| Work instructions |
Everything from the line that holds "- 재귀로 분할정복을 이용해 해결했습니다." through the end of the data below should be output exactly, both ends included.

| Record extracts |
================
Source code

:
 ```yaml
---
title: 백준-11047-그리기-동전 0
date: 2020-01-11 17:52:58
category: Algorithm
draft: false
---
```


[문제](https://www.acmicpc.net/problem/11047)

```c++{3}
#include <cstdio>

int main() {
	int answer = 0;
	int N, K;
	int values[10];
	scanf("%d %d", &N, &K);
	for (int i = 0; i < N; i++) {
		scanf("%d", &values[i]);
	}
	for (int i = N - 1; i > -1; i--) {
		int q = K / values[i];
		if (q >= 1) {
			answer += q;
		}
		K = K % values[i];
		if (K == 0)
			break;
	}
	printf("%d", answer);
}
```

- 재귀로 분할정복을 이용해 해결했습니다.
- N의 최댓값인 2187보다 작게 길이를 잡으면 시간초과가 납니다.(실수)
================
| Result of this exercise |
- 재귀로 분할정복을 이용해 해결했습니다.
- N의 최댓값인 2187보다 작게 길이를 잡으면 시간초과가 납니다.(실수)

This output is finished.